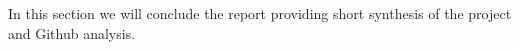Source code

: \documentclass[main.tex]{subfiles}
\begin{document}
In this section we will conclude the report providing short synthesis of the project and Github analysis.\\
\newpage
\end{document}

## What the task requires
Your output should start at the line containing "In this section" and stop at the last line of the material, copied exactly, with nothing else.

## Solution for this exercise
In this section we will conclude the report providing short synthesis of the project and Github analysis.\\
\newpage
\end{document}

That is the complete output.